_EXERCISE INPUT_
--- START ---
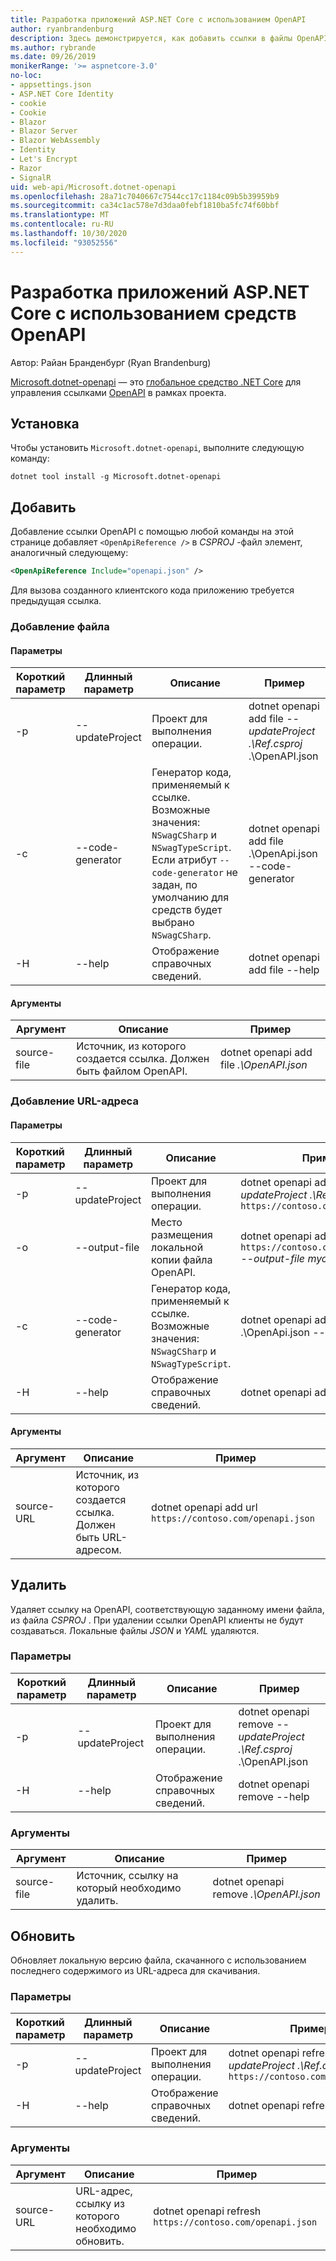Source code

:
```yaml
---
title: Разработка приложений ASP.NET Core с использованием OpenAPI
author: ryanbrandenburg
description: Здесь демонстрируется, как добавить ссылки в файлы OpenAPI с использованием средства Microsoft.dotnet-openapi.
ms.author: rybrande
ms.date: 09/26/2019
monikerRange: '>= aspnetcore-3.0'
no-loc:
- appsettings.json
- ASP.NET Core Identity
- cookie
- Cookie
- Blazor
- Blazor Server
- Blazor WebAssembly
- Identity
- Let's Encrypt
- Razor
- SignalR
uid: web-api/Microsoft.dotnet-openapi
ms.openlocfilehash: 28a71c7040667c7544cc17c1184c09b5b39959b9
ms.sourcegitcommit: ca34c1ac578e7d3daa0febf1810ba5fc74f60bbf
ms.translationtype: MT
ms.contentlocale: ru-RU
ms.lasthandoff: 10/30/2020
ms.locfileid: "93052556"
---
```

# <a name="develop-aspnet-core-apps-using-openapi-tools"></a>Разработка приложений ASP.NET Core с использованием средств OpenAPI

Автор: Райан Бранденбург (Ryan Brandenburg)

[Microsoft.dotnet-openapi](https://www.nuget.org/packages/Microsoft.dotnet-openapi) — это [глобальное средство .NET Core](/dotnet/core/tools/global-tools) для управления ссылками [OpenAPI](https://github.com/OAI/OpenAPI-Specification) в рамках проекта.

## <a name="installation"></a>Установка

Чтобы установить `Microsoft.dotnet-openapi`, выполните следующую команду:

```dotnetcli
dotnet tool install -g Microsoft.dotnet-openapi
```

## <a name="add"></a>Добавить

Добавление ссылки OpenAPI с помощью любой команды на этой странице добавляет `<OpenApiReference />` в *CSPROJ* -файл элемент, аналогичный следующему:

```xml
<OpenApiReference Include="openapi.json" />
```

Для вызова созданного клиентского кода приложению требуется предыдущая ссылка.

<!-- TODO: Restore after https://github.com/dotnet/AspNetCore/issues/12738
### Add Project

#### Options

| Short option | Long option | Description | Example |
|-------|------|-------|---------|
| -p|--project | The project to operate on. |dotnet openapi add project *--project .\Ref.csproj* ../Ref/ProjRef.csproj |

#### Arguments

|  Argument  | Description | Example |
|-------------|-------------|---------|
| source-file | The source to create a reference from. Must be a project file. |dotnet openapi add project *../Ref/ProjRef.csproj* | -->

### <a name="add-file"></a>Добавление файла

#### <a name="options"></a>Параметры

| Короткий параметр| Длинный параметр| Описание | Пример |
|-------|------|-------|---------|
| -p|--updateProject | Проект для выполнения операции. |dotnet openapi add file *--updateProject .\Ref.csproj* .\OpenAPI.json |
| -c|--code-generator| Генератор кода, применяемый к ссылке. Возможные значения: `NSwagCSharp` и `NSwagTypeScript`. Если атрибут `--code-generator` не задан, по умолчанию для средств будет выбрано `NSwagCSharp`.|dotnet openapi add file .\OpenApi.json --code-generator
| -H|--help|Отображение справочных сведений.|dotnet openapi add file --help|

#### <a name="arguments"></a>Аргументы

|  Аргумент  | Описание | Пример |
|-------------|-------------|---------|
| source-file | Источник, из которого создается ссылка. Должен быть файлом OpenAPI. |dotnet openapi add file *.\OpenAPI.json* |

### <a name="add-url"></a>Добавление URL-адреса

#### <a name="options"></a>Параметры

| Короткий параметр| Длинный параметр| Описание | Пример |
|-------|------|-------------|---------|
| -p|--updateProject | Проект для выполнения операции. |dotnet openapi add url *--updateProject .\Ref.csproj* `https://contoso.com/openapi.json` |
| -o|--output-file | Место размещения локальной копии файла OpenAPI. |dotnet openapi add url `https://contoso.com/openapi.json` *--output-file myclient.json* |
| -c|--code-generator| Генератор кода, применяемый к ссылке. Возможные значения: `NSwagCSharp` и `NSwagTypeScript`. |dotnet openapi add file .\OpenApi.json --code-generator
| -H|--help|Отображение справочных сведений.|dotnet openapi add url --help|

#### <a name="arguments"></a>Аргументы

|  Аргумент  | Описание | Пример |
|-------------|-------------|---------|
| source-URL | Источник, из которого создается ссылка. Должен быть URL-адресом. |dotnet openapi add url `https://contoso.com/openapi.json` |

## <a name="remove"></a>Удалить

Удаляет ссылку на OpenAPI, соответствующую заданному имени файла, из файла *CSPROJ* . При удалении ссылки OpenAPI клиенты не будут создаваться. Локальные файлы *JSON* и *YAML* удаляются.

### <a name="options"></a>Параметры

| Короткий параметр| Длинный параметр| Описание| Пример |
|-------|------|------------|---------|
| -p|--updateProject | Проект для выполнения операции. |dotnet openapi remove *--updateProject .\Ref.csproj* .\OpenAPI.json |
| -H|--help|Отображение справочных сведений.|dotnet openapi remove --help|

### <a name="arguments"></a>Аргументы

|  Аргумент  | Описание| Пример |
| ------------|------------|---------|
| source-file | Источник, ссылку на который необходимо удалить. |dotnet openapi remove *.\OpenAPI.json* |

## <a name="refresh"></a>Обновить

Обновляет локальную версию файла, скачанного с использованием последнего содержимого из URL-адреса для скачивания.

### <a name="options"></a>Параметры

| Короткий параметр| Длинный параметр| Описание | Пример |
|-------|------|-------------|---------|
| -p|--updateProject | Проект для выполнения операции. | dotnet openapi refresh *--updateProject .\Ref.csproj* `https://contoso.com/openapi.json` |
| -H|--help|Отображение справочных сведений.|dotnet openapi refresh --help|

### <a name="arguments"></a>Аргументы

|  Аргумент  | Описание | Пример |
| ------------|-------------|---------|
| source-URL | URL-адрес, ссылку из которого необходимо обновить. | dotnet openapi refresh `https://contoso.com/openapi.json` |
--- END ---
_ABOUT THIS TASK_
Find each line in the listing above that contains "применяемый", and copy that line.

_ANSWER TO THE PROBLEM_
| -c|--code-generator| Генератор кода, применяемый к ссылке. Возможные значения: `NSwagCSharp` и `NSwagTypeScript`. Если атрибут `--code-generator` не задан, по умолчанию для средств будет выбрано `NSwagCSharp`.|dotnet openapi add file .\OpenApi.json --code-generator
| -c|--code-generator| Генератор кода, применяемый к ссылке. Возможные значения: `NSwagCSharp` и `NSwagTypeScript`. |dotnet openapi add file .\OpenApi.json --code-generator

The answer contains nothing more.